Appeal to Novelty Fallacy is from the Latin argumentum ad novitatem - claiming that some idea or product is better than previous ones just because it is new.

Appeal to Novelty

This fallacy is frequently used in marketing of new products, fashion, political advertising, and other areas. Some keywords used to describe and praise novelty are “the next new thing”, “pushing the envelope”, “new and improved”, “cutting-edge”.

For example, Pepsi’s marketing campaign in the 1990s had the slogan

Pepsi: the taste of a new generation!


We live in a better world than our ancestors did, and tomorrow will be even better.

Notice that there are no arguments why new is better apart from just being novel.

But there are some exceptions; for example, when a product goes through some decay process

fresh milk would be much better than that month-old one that is growing legs in your fridge right now.

Appeal to Tradition is the opposite of the Appeal to Novelty. It occurs when someone claims that a product, action, or belief is better or true because it has been proven by a long time and experience. For example:

People have used mercury in medicine since ancient history; it must be so effective that we should keep using it.

The New one is better because it’s newer

Appeal to Novelty is a widespread fallacy because people usually assume that all changes are done to improve quality, efficiency, convenience, lower cost, and pursue other good intentions. It’s not always so. Sometimes changes are pushed to increase profits, gain more political power, and make career progress. Yes, in the meritocratic system, such motivations would lead to better quality products and services but in others…

Another aspect is that this approach works very well with the younger generation because of an implied idea of Association and Wishful Thinking “It’s new and I’m new, It’s better, so must be I am too.”
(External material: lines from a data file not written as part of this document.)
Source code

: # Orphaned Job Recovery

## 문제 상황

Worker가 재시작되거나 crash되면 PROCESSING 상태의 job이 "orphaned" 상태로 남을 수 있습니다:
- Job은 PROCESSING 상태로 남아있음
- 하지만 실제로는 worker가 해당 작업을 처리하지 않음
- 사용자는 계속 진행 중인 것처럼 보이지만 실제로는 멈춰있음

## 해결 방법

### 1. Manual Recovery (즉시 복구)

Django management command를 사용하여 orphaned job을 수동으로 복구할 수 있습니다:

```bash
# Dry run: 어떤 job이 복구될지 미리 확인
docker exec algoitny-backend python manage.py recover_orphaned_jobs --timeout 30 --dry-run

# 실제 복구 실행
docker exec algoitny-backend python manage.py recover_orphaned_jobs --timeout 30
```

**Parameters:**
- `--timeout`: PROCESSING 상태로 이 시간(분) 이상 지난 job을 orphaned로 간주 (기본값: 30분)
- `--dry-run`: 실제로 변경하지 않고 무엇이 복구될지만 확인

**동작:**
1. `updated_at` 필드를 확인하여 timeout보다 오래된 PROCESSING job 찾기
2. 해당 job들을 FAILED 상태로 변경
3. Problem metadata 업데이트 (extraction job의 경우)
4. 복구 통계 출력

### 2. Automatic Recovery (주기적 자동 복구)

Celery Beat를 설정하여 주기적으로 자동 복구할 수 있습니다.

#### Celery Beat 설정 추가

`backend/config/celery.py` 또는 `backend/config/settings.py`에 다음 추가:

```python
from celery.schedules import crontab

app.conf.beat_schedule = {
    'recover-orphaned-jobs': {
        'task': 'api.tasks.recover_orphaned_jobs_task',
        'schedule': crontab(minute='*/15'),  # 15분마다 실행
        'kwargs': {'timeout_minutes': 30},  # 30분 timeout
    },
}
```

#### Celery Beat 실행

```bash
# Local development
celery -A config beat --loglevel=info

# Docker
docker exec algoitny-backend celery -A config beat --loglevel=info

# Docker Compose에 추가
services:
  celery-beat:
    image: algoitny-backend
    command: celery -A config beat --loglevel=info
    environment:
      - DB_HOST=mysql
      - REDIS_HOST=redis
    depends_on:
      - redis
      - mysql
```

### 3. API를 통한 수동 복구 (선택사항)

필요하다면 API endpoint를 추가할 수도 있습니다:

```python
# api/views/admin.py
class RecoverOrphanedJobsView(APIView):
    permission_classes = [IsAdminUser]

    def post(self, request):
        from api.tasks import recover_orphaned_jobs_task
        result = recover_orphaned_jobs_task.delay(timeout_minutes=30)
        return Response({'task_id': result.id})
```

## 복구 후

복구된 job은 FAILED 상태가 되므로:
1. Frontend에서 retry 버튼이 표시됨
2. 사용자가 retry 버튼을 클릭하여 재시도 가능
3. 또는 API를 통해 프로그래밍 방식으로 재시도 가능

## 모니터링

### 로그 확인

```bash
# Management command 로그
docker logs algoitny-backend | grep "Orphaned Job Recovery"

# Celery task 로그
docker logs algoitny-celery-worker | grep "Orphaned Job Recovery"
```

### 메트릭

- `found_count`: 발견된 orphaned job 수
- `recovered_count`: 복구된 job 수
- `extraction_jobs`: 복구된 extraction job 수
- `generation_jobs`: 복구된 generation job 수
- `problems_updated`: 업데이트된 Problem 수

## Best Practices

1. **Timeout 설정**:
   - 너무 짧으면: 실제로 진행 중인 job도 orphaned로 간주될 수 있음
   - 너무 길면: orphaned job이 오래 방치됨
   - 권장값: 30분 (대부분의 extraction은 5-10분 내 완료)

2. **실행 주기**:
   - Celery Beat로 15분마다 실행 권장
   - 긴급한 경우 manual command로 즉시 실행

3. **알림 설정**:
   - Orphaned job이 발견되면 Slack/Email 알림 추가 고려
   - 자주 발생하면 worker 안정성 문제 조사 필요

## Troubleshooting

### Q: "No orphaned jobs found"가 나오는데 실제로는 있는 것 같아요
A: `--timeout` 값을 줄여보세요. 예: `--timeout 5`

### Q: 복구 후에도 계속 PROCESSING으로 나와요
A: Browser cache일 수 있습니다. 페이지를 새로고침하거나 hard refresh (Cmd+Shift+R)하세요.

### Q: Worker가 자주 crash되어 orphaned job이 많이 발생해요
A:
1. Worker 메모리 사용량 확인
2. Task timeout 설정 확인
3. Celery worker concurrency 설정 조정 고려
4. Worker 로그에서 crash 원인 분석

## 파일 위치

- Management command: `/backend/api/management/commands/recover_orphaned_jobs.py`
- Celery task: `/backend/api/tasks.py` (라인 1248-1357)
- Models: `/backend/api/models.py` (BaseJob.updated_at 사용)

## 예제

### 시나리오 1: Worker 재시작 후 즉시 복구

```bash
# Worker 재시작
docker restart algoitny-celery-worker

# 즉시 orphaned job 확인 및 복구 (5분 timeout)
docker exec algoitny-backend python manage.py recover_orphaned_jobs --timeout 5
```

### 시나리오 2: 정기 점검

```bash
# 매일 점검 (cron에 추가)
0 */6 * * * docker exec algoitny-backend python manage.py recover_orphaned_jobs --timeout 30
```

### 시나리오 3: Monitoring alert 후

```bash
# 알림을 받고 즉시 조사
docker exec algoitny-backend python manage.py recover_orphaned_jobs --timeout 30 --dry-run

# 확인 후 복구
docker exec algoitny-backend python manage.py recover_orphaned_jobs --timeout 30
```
The third point working well for the younger generation is the Package Deal Fallacy - “Older generation had their own ideas/products, new gen must have their own, newer and better.”

And another point of view is to keep in mind that “better-worse” attributes describing quality which is a multi-aspect category. For example, a diet could be efficient for weight loss but have side effects. Or think of vaccines. Or about different energy sources. Voicing improvement on one attribute and omitting drop in other characteristics is very common but at isn’t very transparent.

The old one is inferior because it’s older

The multi-billion industry of promoting new products plays some role in the stigmatization of old products and goes side-by-side stigmatization of eldery overall.

This could create a bias that

  • Everything is getting worse with the time
  • With releases of new products and ideas, old ones are becoming outdated and incorrect automatically.

Chronological Snobbery

Chronological snobbery is the form of the Appeal to Novelty fallacy, where one argues that the only relevant knowledge and practices are those established in the last decades.

How can anyone think that cathedrals are more beautiful than skyscrapers? Skyscrapers are made with modern technology, that’s all the evidence I need.

Other Examples of Appeal to Novelty Fallacy

We have experienced way too many difficulties under our current political system. Therefore, we need a new system!

Have you seen the new operating system that just came out? It must be so much faster and better than the old one.

Do You want to lose weight the right way? You have to try this new diet!

Remix of that old song is much better than the original. New ideas are awesome!

Keeping up with the latest trends is always an excellent idea.

She says her new boyfriend is the best compared to her exes.

If you want to make friends, you have to wear the latest fashion and the trendiest gadgets.